Territorialidade, prostituição travesti e artivismo na voz de Linn da Quebrada
DOI:
https://doi.org/10.9771/cgd.v11i2.58764Palavras-chave:
Travestilidade, Transexualidade, Territorialidade, Prostituição, Identidade de gêneroResumo
Este estudo tem como objetivo articular vivências de travestilidade, territorialidade e trabalho sexual por meio do viés artístico e performático da cantora e compositora Linn da Quebrada. A pesquisa concentrou-se na análise documental da composição musical Mulher. Mobilizamos o artivismo travesti para amparar nossa análise, que permitiu explorar questões subjetivas e sociais vivenciadas pelas travestilidades na realidade brasileira periférica.
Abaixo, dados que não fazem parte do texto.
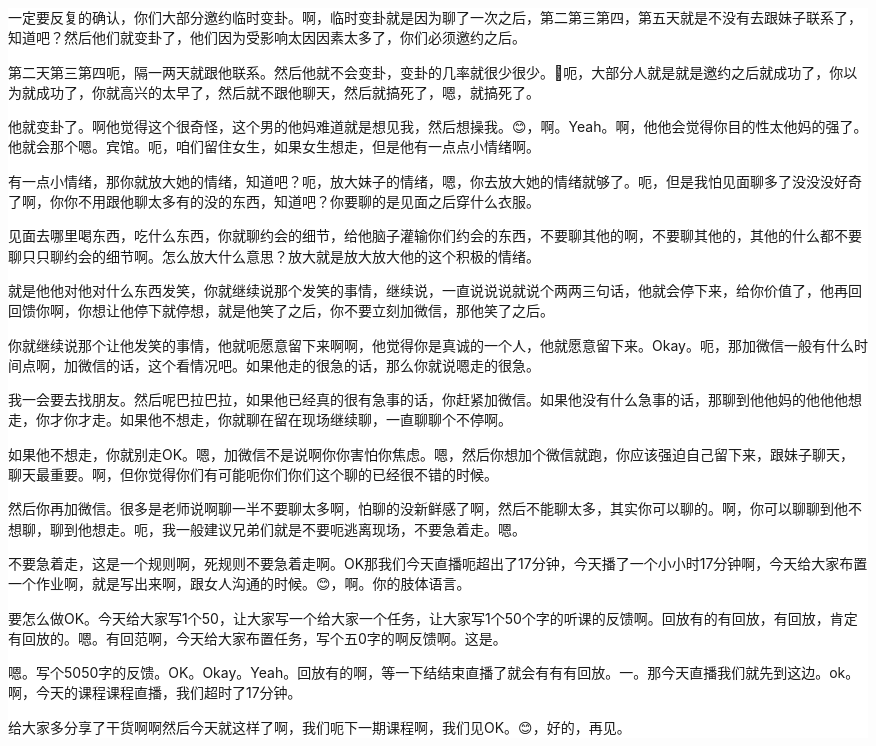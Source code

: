 一定要反复的确认，你们大部分邀约临时变卦。啊，临时变卦就是因为聊了一次之后，第二第三第四，第五天就是不没有去跟妹子联系了，知道吧？然后他们就变卦了，他们因为受影响太因因素太多了，你们必须邀约之后。

第二天第三第四呃，隔一两天就跟他联系。然后他就不会变卦，变卦的几率就很少很少。🎼呃，大部分人就是就是邀约之后就成功了，你以为就成功了，你就高兴的太早了，然后就不跟他聊天，然后就搞死了，嗯，就搞死了。

他就变卦了。啊他觉得这个很奇怪，这个男的他妈难道就是想见我，然后想操我。😊，啊。Yeah。啊，他他会觉得你目的性太他妈的强了。他就会那个嗯。宾馆。呃，咱们留住女生，如果女生想走，但是他有一点点小情绪啊。

有一点小情绪，那你就放大她的情绪，知道吧？呃，放大妹子的情绪，嗯，你去放大她的情绪就够了。呃，但是我怕见面聊多了没没没好奇了啊，你你不用跟他聊太多有的没的东西，知道吧？你要聊的是见面之后穿什么衣服。

见面去哪里喝东西，吃什么东西，你就聊约会的细节，给他脑子灌输你们约会的东西，不要聊其他的啊，不要聊其他的，其他的什么都不要聊只只聊约会的细节啊。怎么放大什么意思？放大就是放大放大他的这个积极的情绪。

就是他他对他对什么东西发笑，你就继续说那个发笑的事情，继续说，一直说说说就说个两两三句话，他就会停下来，给你价值了，他再回回馈你啊，你想让他停下就停想，就是他笑了之后，你不要立刻加微信，那他笑了之后。

你就继续说那个让他发笑的事情，他就呃愿意留下来啊啊，他觉得你是真诚的一个人，他就愿意留下来。Okay。呃，那加微信一般有什么时间点啊，加微信的话，这个看情况吧。如果他走的很急的话，那么你就说嗯走的很急。

我一会要去找朋友。然后呢巴拉巴拉，如果他已经真的很有急事的话，你赶紧加微信。如果他没有什么急事的话，那聊到他他妈的他他他想走，你才你才走。如果他不想走，你就聊在留在现场继续聊，一直聊聊个不停啊。

如果他不想走，你就别走OK。嗯，加微信不是说啊你你害怕你焦虑。嗯，然后你想加个微信就跑，你应该强迫自己留下来，跟妹子聊天，聊天最重要。啊，但你觉得你们有可能呃你们你们这个聊的已经很不错的时候。

然后你再加微信。很多是老师说啊聊一半不要聊太多啊，怕聊的没新鲜感了啊，然后不能聊太多，其实你可以聊的。啊，你可以聊聊到他不想聊，聊到他想走。呃，我一般建议兄弟们就是不要呃逃离现场，不要急着走。嗯。

不要急着走，这是一个规则啊，死规则不要急着走啊。OK那我们今天直播呃超出了17分钟，今天播了一个小小时17分钟啊，今天给大家布置一个作业啊，就是写出来啊，跟女人沟通的时候。😊，啊。你的肢体语言。

要怎么做OK。今天给大家写1个50，让大家写一个给大家一个任务，让大家写1个50个字的听课的反馈啊。回放有的有回放，有回放，肯定有回放的。嗯。有回范啊，今天给大家布置任务，写个五0字的啊反馈啊。这是。

嗯。写个5050字的反馈。OK。Okay。Yeah。回放有的啊，等一下结结束直播了就会有有有回放。一。那今天直播我们就先到这边。ok。啊，今天的课程课程直播，我们超时了17分钟。

给大家多分享了干货啊啊然后今天就这样了啊，我们呃下一期课程啊，我们见OK。😊，好的，再见。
Na poética contundente da compositora, o trabalho sexual é subjetivado não apenas como meio de subsistência, mas espaço de resistência, como possibilidade de (re)existência circunscrita pela territorialidade marginal. Na composição musical a arte é trabalhada para problematizar as práticas, saberes e experimentações que emanam dos corpos trans e travestis, ao permitir reescrever suas existências pelo vértice do questionamento das matrizes identitárias em não conformidade com as normas de gênero. Notamos que o sofrimento aflora simultaneamente com um movimento de gozo pela reafirmação do eu lírico travesti, enunciador do texto, ao exercitar a liberdade de transitar com fluidez e sensibilidade pelas vielas dos gêneros. A performatividade é urdida e guiada pela bússola do artivismo, que dissolve as fronteiras entre arte e vida.